Data section section start

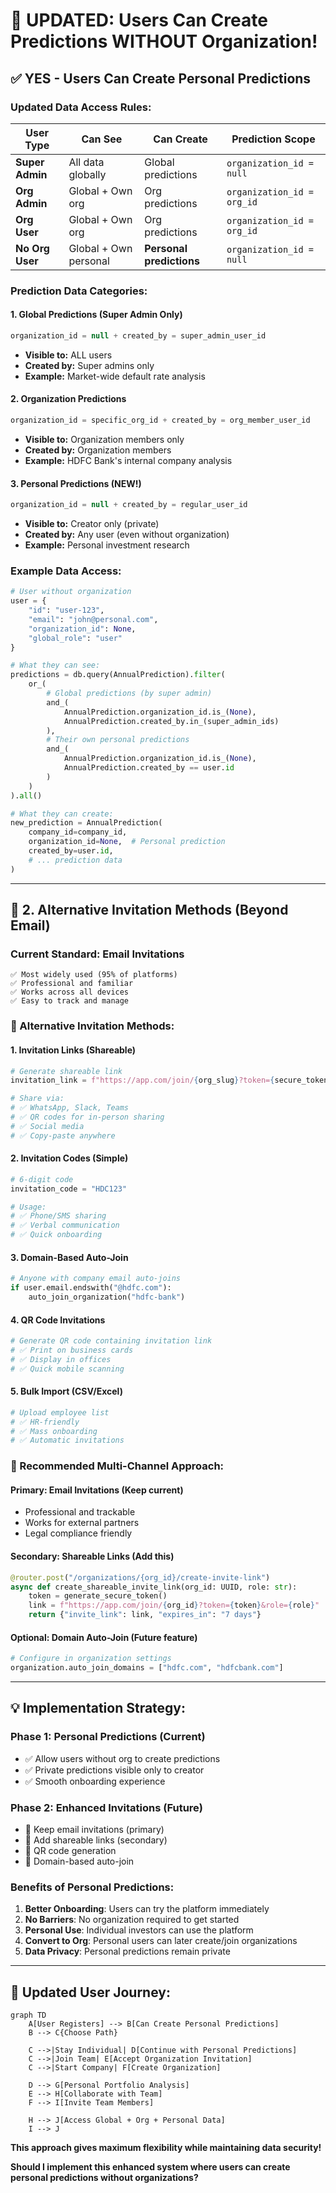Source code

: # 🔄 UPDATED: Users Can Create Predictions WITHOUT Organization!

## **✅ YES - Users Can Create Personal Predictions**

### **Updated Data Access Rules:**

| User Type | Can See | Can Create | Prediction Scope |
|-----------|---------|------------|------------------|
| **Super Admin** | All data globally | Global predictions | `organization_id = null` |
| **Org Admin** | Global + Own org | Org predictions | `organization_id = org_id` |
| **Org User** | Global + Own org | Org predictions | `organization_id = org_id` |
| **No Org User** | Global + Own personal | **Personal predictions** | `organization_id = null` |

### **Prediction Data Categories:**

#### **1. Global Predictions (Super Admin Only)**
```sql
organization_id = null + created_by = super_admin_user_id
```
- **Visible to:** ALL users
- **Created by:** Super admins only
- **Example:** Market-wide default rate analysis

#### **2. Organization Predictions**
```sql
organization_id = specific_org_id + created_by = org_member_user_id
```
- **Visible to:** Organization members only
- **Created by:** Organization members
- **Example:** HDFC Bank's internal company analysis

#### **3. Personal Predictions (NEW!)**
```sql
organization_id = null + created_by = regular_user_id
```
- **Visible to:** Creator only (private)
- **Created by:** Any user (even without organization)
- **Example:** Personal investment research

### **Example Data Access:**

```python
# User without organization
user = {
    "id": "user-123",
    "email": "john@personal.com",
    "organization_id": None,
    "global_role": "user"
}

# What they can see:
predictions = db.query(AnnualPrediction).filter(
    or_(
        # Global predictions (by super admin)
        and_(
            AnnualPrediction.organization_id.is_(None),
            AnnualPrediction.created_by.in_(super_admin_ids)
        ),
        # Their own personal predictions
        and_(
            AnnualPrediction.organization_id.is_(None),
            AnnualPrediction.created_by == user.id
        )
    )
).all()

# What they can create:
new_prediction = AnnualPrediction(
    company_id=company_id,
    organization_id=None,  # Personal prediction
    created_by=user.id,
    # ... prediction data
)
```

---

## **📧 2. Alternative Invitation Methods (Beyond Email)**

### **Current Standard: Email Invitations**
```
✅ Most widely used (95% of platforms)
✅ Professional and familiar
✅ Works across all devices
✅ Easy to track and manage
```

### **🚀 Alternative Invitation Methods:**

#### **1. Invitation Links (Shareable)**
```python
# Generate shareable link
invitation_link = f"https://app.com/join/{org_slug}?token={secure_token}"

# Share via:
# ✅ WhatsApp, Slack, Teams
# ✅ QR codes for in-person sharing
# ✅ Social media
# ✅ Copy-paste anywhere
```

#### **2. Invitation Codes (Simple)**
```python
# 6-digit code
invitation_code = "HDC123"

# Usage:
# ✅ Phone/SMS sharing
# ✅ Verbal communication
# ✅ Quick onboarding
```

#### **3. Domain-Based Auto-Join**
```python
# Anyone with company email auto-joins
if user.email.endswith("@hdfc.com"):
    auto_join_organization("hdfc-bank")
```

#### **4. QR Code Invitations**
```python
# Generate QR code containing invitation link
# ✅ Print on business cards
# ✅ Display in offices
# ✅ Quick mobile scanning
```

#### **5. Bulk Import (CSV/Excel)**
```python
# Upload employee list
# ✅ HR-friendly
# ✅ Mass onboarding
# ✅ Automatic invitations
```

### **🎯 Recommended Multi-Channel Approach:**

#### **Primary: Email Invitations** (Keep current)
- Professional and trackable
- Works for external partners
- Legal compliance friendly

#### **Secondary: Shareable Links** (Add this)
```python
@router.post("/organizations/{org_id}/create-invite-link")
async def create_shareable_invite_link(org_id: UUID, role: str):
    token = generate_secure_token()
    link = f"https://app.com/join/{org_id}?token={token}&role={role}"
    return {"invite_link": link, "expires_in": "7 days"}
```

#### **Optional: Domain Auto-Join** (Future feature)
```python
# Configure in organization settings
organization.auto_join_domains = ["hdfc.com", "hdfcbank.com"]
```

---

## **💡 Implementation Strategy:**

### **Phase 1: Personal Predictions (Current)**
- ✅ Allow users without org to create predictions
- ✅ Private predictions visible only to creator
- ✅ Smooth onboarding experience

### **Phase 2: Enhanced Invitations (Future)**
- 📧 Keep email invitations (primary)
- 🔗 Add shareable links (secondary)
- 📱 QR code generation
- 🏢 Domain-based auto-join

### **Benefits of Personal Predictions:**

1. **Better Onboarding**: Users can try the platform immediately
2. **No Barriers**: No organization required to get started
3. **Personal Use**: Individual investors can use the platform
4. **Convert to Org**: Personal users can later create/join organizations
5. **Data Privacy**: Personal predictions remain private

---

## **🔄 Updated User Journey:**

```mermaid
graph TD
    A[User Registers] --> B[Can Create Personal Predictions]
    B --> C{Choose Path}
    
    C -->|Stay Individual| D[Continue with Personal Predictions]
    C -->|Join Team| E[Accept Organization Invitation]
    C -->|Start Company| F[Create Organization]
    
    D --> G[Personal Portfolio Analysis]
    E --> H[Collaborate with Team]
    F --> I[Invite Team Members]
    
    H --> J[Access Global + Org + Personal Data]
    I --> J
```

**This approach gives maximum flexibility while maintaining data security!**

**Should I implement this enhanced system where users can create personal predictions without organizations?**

Data section section end

● Task to carry out
Every record is to be reproduced exactly, with no pictures included.

● Answer below
Source code

: # 🔄 UPDATED: Users Can Create Predictions WITHOUT Organization!

## **✅ YES - Users Can Create Personal Predictions**

### **Updated Data Access Rules:**

| User Type | Can See | Can Create | Prediction Scope |
|-----------|---------|------------|------------------|
| **Super Admin** | All data globally | Global predictions | `organization_id = null` |
| **Org Admin** | Global + Own org | Org predictions | `organization_id = org_id` |
| **Org User** | Global + Own org | Org predictions | `organization_id = org_id` |
| **No Org User** | Global + Own personal | **Personal predictions** | `organization_id = null` |

### **Prediction Data Categories:**

#### **1. Global Predictions (Super Admin Only)**
```sql
organization_id = null + created_by = super_admin_user_id
```
- **Visible to:** ALL users
- **Created by:** Super admins only
- **Example:** Market-wide default rate analysis

#### **2. Organization Predictions**
```sql
organization_id = specific_org_id + created_by = org_member_user_id
```
- **Visible to:** Organization members only
- **Created by:** Organization members
- **Example:** HDFC Bank's internal company analysis

#### **3. Personal Predictions (NEW!)**
```sql
organization_id = null + created_by = regular_user_id
```
- **Visible to:** Creator only (private)
- **Created by:** Any user (even without organization)
- **Example:** Personal investment research

### **Example Data Access:**

```python
# User without organization
user = {
    "id": "user-123",
    "email": "john@personal.com",
    "organization_id": None,
    "global_role": "user"
}

# What they can see:
predictions = db.query(AnnualPrediction).filter(
    or_(
        # Global predictions (by super admin)
        and_(
            AnnualPrediction.organization_id.is_(None),
            AnnualPrediction.created_by.in_(super_admin_ids)
        ),
        # Their own personal predictions
        and_(
            AnnualPrediction.organization_id.is_(None),
            AnnualPrediction.created_by == user.id
        )
    )
).all()

# What they can create:
new_prediction = AnnualPrediction(
    company_id=company_id,
    organization_id=None,  # Personal prediction
    created_by=user.id,
    # ... prediction data
)
```

---

## **📧 2. Alternative Invitation Methods (Beyond Email)**

### **Current Standard: Email Invitations**
```
✅ Most widely used (95% of platforms)
✅ Professional and familiar
✅ Works across all devices
✅ Easy to track and manage
```

### **🚀 Alternative Invitation Methods:**

#### **1. Invitation Links (Shareable)**
```python
# Generate shareable link
invitation_link = f"https://app.com/join/{org_slug}?token={secure_token}"

# Share via:
# ✅ WhatsApp, Slack, Teams
# ✅ QR codes for in-person sharing
# ✅ Social media
# ✅ Copy-paste anywhere
```

#### **2. Invitation Codes (Simple)**
```python
# 6-digit code
invitation_code = "HDC123"

# Usage:
# ✅ Phone/SMS sharing
# ✅ Verbal communication
# ✅ Quick onboarding
```

#### **3. Domain-Based Auto-Join**
```python
# Anyone with company email auto-joins
if user.email.endswith("@hdfc.com"):
    auto_join_organization("hdfc-bank")
```

#### **4. QR Code Invitations**
```python
# Generate QR code containing invitation link
# ✅ Print on business cards
# ✅ Display in offices
# ✅ Quick mobile scanning
```

#### **5. Bulk Import (CSV/Excel)**
```python
# Upload employee list
# ✅ HR-friendly
# ✅ Mass onboarding
# ✅ Automatic invitations
```

### **🎯 Recommended Multi-Channel Approach:**

#### **Primary: Email Invitations** (Keep current)
- Professional and trackable
- Works for external partners
- Legal compliance friendly

#### **Secondary: Shareable Links** (Add this)
```python
@router.post("/organizations/{org_id}/create-invite-link")
async def create_shareable_invite_link(org_id: UUID, role: str):
    token = generate_secure_token()
    link = f"https://app.com/join/{org_id}?token={token}&role={role}"
    return {"invite_link": link, "expires_in": "7 days"}
```

#### **Optional: Domain Auto-Join** (Future feature)
```python
# Configure in organization settings
organization.auto_join_domains = ["hdfc.com", "hdfcbank.com"]
```

---

## **💡 Implementation Strategy:**

### **Phase 1: Personal Predictions (Current)**
- ✅ Allow users without org to create predictions
- ✅ Private predictions visible only to creator
- ✅ Smooth onboarding experience

### **Phase 2: Enhanced Invitations (Future)**
- 📧 Keep email invitations (primary)
- 🔗 Add shareable links (secondary)
- 📱 QR code generation
- 🏢 Domain-based auto-join

### **Benefits of Personal Predictions:**

1. **Better Onboarding**: Users can try the platform immediately
2. **No Barriers**: No organization required to get started
3. **Personal Use**: Individual investors can use the platform
4. **Convert to Org**: Personal users can later create/join organizations
5. **Data Privacy**: Personal predictions remain private

---

## **🔄 Updated User Journey:**

```mermaid
graph TD
    A[User Registers] --> B[Can Create Personal Predictions]
    B --> C{Choose Path}
    
    C -->|Stay Individual| D[Continue with Personal Predictions]
    C -->|Join Team| E[Accept Organization Invitation]
    C -->|Start Company| F[Create Organization]
    
    D --> G[Personal Portfolio Analysis]
    E --> H[Collaborate with Team]
    F --> I[Invite Team Members]
    
    H --> J[Access Global + Org + Personal Data]
    I --> J
```

**This approach gives maximum flexibility while maintaining data security!**

**Should I implement this enhanced system where users can create personal predictions without organizations?**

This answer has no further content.